Aquele lugar Tagor só tinha visto mesmo em filme. Uma película que passara nos fundos do armazém de Seu Cícero. Os meninos todos sentavam no chão batido, úmido. Os fundilhos das calças ganhavam uma mancha de barro de louça. Os adultos sentavam em tamboretes. E os idosos em preguiçosas. O fim do mundo seria daquele jeito? Perguntou-se. O céu jamais merecia tal nome, de tão terrível aspecto. Fumaça neblinando a terra. Chegava a faltar ar nos pulmões só de ver. Uma só plantinha não mais existia. Pra onde olhasse metal pesado, e prédios sujos, pichados com sangue. Como se uma guerra acabasse de ter ocorrido. Cenário de destruição. Lixo por toda parte. E as pessoas caminhavam nas ruas como entorpecidos. Sem saber ao certo o que buscavam. Não cabia poesia ali. Mesmo assim veio-lhe, Manoel Bandeira. Numa aula de português, a professora recitou-o um dia: “Vi ontem um bicho/ Na imundície do pátio/ catando comida entre os detritos/ quando achava alguma coisa/ Não examinava nem cheirava/ Engolia com voracidade/ O bicho não era um cão/ Não era um gato/ Não era um rato/ O bicho, meu Deus, era um homem.”

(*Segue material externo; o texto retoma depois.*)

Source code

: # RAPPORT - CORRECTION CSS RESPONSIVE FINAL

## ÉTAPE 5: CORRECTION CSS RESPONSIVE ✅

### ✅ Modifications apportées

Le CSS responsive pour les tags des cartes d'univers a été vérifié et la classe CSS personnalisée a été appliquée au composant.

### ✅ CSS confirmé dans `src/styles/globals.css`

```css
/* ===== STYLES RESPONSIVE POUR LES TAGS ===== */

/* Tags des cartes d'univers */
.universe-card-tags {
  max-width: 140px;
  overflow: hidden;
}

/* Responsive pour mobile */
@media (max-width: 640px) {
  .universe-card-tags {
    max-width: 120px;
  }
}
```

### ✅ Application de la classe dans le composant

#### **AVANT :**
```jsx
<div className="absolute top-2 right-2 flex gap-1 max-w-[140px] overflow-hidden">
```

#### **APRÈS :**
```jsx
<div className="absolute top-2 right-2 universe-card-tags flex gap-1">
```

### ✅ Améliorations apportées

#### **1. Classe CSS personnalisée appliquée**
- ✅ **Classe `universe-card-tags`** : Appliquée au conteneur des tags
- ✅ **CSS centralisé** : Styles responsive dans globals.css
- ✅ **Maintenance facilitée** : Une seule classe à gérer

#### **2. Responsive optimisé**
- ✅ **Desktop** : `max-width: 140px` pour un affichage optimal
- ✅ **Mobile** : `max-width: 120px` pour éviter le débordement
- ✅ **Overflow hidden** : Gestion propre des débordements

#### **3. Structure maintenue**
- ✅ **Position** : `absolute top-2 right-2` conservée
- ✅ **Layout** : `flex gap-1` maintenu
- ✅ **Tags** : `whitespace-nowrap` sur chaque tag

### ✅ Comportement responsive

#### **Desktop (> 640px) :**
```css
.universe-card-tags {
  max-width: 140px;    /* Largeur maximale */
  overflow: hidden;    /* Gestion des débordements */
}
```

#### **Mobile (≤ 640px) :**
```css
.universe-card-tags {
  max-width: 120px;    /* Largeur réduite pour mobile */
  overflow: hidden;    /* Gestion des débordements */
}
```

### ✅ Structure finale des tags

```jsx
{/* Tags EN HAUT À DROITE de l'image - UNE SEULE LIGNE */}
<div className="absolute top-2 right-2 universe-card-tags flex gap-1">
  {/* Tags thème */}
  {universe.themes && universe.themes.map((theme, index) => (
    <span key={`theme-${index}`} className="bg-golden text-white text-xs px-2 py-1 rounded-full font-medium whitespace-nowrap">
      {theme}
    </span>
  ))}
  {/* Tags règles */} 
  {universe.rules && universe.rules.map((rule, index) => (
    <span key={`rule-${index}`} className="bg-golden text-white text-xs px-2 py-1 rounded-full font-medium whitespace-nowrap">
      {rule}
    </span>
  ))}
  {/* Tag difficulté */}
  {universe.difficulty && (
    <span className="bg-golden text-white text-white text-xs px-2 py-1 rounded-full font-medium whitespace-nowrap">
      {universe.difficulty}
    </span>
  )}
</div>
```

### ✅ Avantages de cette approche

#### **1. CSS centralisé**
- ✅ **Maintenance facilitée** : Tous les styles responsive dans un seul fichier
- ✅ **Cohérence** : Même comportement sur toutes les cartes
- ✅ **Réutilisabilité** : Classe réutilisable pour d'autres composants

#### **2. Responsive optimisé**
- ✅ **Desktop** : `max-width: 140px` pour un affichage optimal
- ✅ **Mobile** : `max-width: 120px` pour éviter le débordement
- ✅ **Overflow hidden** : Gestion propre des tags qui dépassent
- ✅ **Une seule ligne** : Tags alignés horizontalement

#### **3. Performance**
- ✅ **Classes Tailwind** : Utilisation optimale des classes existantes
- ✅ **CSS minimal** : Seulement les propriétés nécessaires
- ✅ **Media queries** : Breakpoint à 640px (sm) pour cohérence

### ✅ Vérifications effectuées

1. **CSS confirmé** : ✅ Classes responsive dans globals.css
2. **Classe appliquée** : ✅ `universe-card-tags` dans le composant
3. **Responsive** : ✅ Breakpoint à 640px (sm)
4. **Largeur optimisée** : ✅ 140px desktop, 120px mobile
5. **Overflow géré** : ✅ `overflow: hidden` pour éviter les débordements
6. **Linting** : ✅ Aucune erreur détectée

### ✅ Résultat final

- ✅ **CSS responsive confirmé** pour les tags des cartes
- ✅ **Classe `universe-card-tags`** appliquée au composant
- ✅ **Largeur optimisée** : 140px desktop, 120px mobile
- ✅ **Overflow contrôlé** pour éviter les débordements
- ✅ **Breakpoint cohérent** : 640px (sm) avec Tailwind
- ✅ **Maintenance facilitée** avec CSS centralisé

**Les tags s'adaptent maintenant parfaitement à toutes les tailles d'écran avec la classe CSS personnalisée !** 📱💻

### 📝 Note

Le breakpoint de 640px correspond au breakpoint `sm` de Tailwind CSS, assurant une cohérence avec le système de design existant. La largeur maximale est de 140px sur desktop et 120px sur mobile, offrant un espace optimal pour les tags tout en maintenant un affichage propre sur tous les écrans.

Se alguém se cansava de viver, tinha direito a morrer dignamente. Pelos corredores dum hospital, a uma sala era conduzido. Era vestido num pijama. Seria aquela as vestes pra morrer. Era deitado numa cama. Uma injeção letal aplicada nas veias. E enquanto à droga fazia efeito, a sala toda se transformava num mundo maravilhoso, limpo, jardim floridos, água corrente em rios límpidos. Céu azul. Música clássica de fundo, cada vez mais alta. E era o fim, de mestre Lucindo. Enquanto isso, Rafael Bertrand, permanecia no ventre da baleia de aço. Bem sabia, da solidão, do escuro, das trevas onde se achava. No calabouço de sua alma, uma  certeza tinha, que sozinho não estava. Quanto tempo mais iria permanecer ali? Não sabia. Tempo suficiente, pra reviver, tudo o que de errado, até então, fizera na vida. Rafa o melhor amigo de Lucas, assim como o Jonas da Bíblia. experimentava o amargo gosto de entrar na escuridão de si mesmo.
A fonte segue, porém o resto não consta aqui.